__About this exercise__: In your copy of the records, include every word exactly and no pictures.

[Material for this task Boundary: Start]

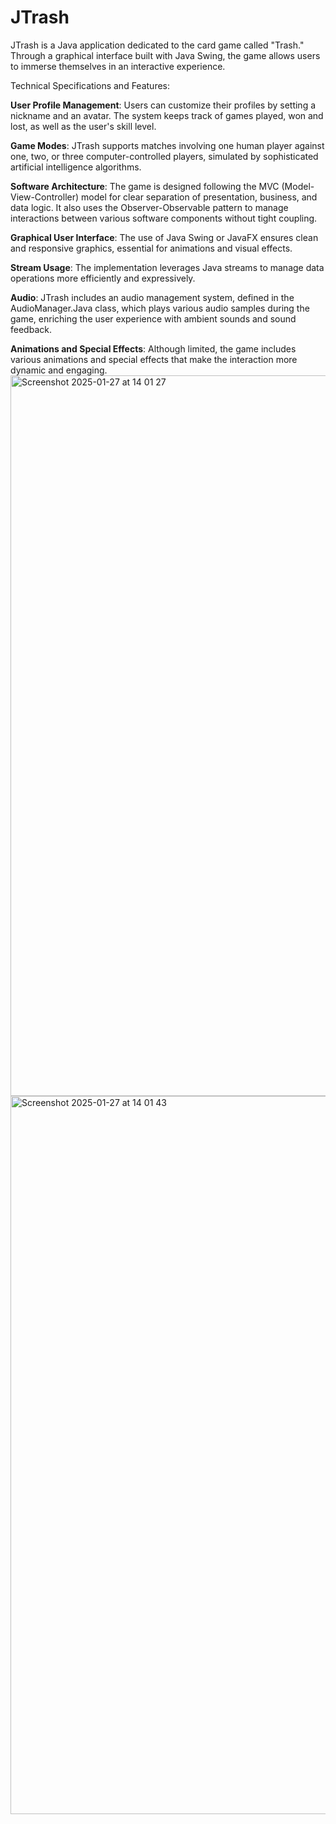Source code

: # JTrash
JTrash is a Java application dedicated to the card game called "Trash." Through a graphical interface built with Java Swing, the game allows users to immerse themselves in an interactive experience.

Technical Specifications and Features:

**User Profile Management**: Users can customize their profiles by setting a nickname and an avatar. The system keeps track of games played, won and lost, as well as the user's skill level.

**Game Modes**: JTrash supports matches involving one human player against one, two, or three computer-controlled players, simulated by sophisticated artificial intelligence algorithms.

**Software Architecture**: The game is designed following the MVC (Model-View-Controller) model for clear separation of presentation, business, and data logic. It also uses the Observer-Observable pattern to manage interactions between various software components without tight coupling.

**Graphical User Interface**: The use of Java Swing or JavaFX ensures clean and responsive graphics, essential for animations and visual effects.

**Stream Usage**: The implementation leverages Java streams to manage data operations more efficiently and expressively.

**Audio**: JTrash includes an audio management system, defined in the AudioManager.Java class, which plays various audio samples during the game, enriching the user experience with ambient sounds and sound feedback.

**Animations and Special Effects**: Although limited, the game includes various animations and special effects that make the interaction more dynamic and engaging.
<img width="1153" alt="Screenshot 2025-01-27 at 14 01 27" src="https://github.com/user-attachments/assets/671761ea-457a-442b-8fe1-e0c5a9cba6da" />
<img width="1149" alt="Screenshot 2025-01-27 at 14 01 43" src="https://github.com/user-attachments/assets/3a878d04-ec6d-4b56-8500-aa05373dc720" />
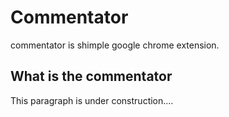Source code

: # Commentator

commentator is shimple google chrome extension.

## What is the commentator

This paragraph is under construction....
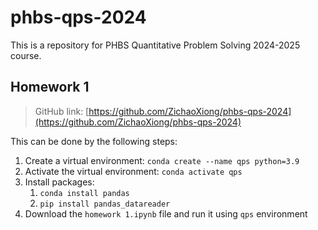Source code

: # phbs-qps-2024

This is a repository for PHBS Quantitative Problem Solving 2024-2025 course.

## Homework 1

> GitHub link: [https://github.com/ZichaoXiong/phbs-qps-2024](https://github.com/ZichaoXiong/phbs-qps-2024)

This can be done by the following steps:

1. Create a virtual environment: `​conda create --name qps python=3.9`
2. Activate the virtual environment: `conda activate qps`
3. Install packages:
   1. `conda install pandas`
   2. `pip install pandas_datareader`
4. Download the `homework 1.ipynb` file and run it using `qps` environment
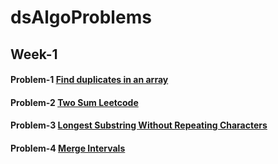 # dsAlgoProblems
## Week-1
#### Problem-1 [Find duplicates in an array](https://practice.geeksforgeeks.org/problems/find-duplicates-in-an-array/1/?category[]=Arrays&category[]=Arrays&company[]=Amazon&company[]=Amazon&problemType=functional&difficulty[]=0&difficulty[]=1&page=1&sortBy=submissions&query=category[]Arrayscompany[]AmazonproblemTypefunctionaldifficulty[]0difficulty[]1page1sortBysubmissionscompany[]Amazoncategory[]Arrays)

#### Problem-2 [Two Sum Leetcode](https://leetcode.com/problems/add-two-numbers)

#### Problem-3 [Longest Substring Without Repeating Characters](https://leetcode.com/problems/longest-substring-without-repeating-characters/)

#### Problem-4 [Merge Intervals](https://www.interviewbit.com/problems/merge-intervals/)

[Material for this task Boundary: End]

__Solution for this exercise__:
Source code

: # JTrash
JTrash is a Java application dedicated to the card game called "Trash." Through a graphical interface built with Java Swing, the game allows users to immerse themselves in an interactive experience.

Technical Specifications and Features:

**User Profile Management**: Users can customize their profiles by setting a nickname and an avatar. The system keeps track of games played, won and lost, as well as the user's skill level.

**Game Modes**: JTrash supports matches involving one human player against one, two, or three computer-controlled players, simulated by sophisticated artificial intelligence algorithms.

**Software Architecture**: The game is designed following the MVC (Model-View-Controller) model for clear separation of presentation, business, and data logic. It also uses the Observer-Observable pattern to manage interactions between various software components without tight coupling.

**Graphical User Interface**: The use of Java Swing or JavaFX ensures clean and responsive graphics, essential for animations and visual effects.

**Stream Usage**: The implementation leverages Java streams to manage data operations more efficiently and expressively.

**Audio**: JTrash includes an audio management system, defined in the AudioManager.Java class, which plays various audio samples during the game, enriching the user experience with ambient sounds and sound feedback.

**Animations and Special Effects**: Although limited, the game includes various animations and special effects that make the interaction more dynamic and engaging.
<img width="1153" alt="Screenshot 2025-01-27 at 14 01 27" src="https://github.com/user-attachments/assets/671761ea-457a-442b-8fe1-e0c5a9cba6da" />
<img width="1149" alt="Screenshot 2025-01-27 at 14 01 43" src="https://github.com/user-attachments/assets/3a878d04-ec6d-4b56-8500-aa05373dc720" />
Source code

: # Commentator

commentator is shimple google chrome extension.

## What is the commentator

This paragraph is under construction....
Source code

: # phbs-qps-2024

This is a repository for PHBS Quantitative Problem Solving 2024-2025 course.

## Homework 1

> GitHub link: [https://github.com/ZichaoXiong/phbs-qps-2024](https://github.com/ZichaoXiong/phbs-qps-2024)

This can be done by the following steps:

1. Create a virtual environment: `​conda create --name qps python=3.9`
2. Activate the virtual environment: `conda activate qps`
3. Install packages:
   1. `conda install pandas`
   2. `pip install pandas_datareader`
4. Download the `homework 1.ipynb` file and run it using `qps` environment
 # dsAlgoProblems
## Week-1
#### Problem-1 [Find duplicates in an array](https://practice.geeksforgeeks.org/problems/find-duplicates-in-an-array/1/?category[]=Arrays&category[]=Arrays&company[]=Amazon&company[]=Amazon&problemType=functional&difficulty[]=0&difficulty[]=1&page=1&sortBy=submissions&query=category[]Arrayscompany[]AmazonproblemTypefunctionaldifficulty[]0difficulty[]1page1sortBysubmissionscompany[]Amazoncategory[]Arrays)

#### Problem-2 [Two Sum Leetcode](https://leetcode.com/problems/add-two-numbers)

#### Problem-3 [Longest Substring Without Repeating Characters](https://leetcode.com/problems/longest-substring-without-repeating-characters/)

#### Problem-4 [Merge Intervals](https://www.interviewbit.com/problems/merge-intervals/)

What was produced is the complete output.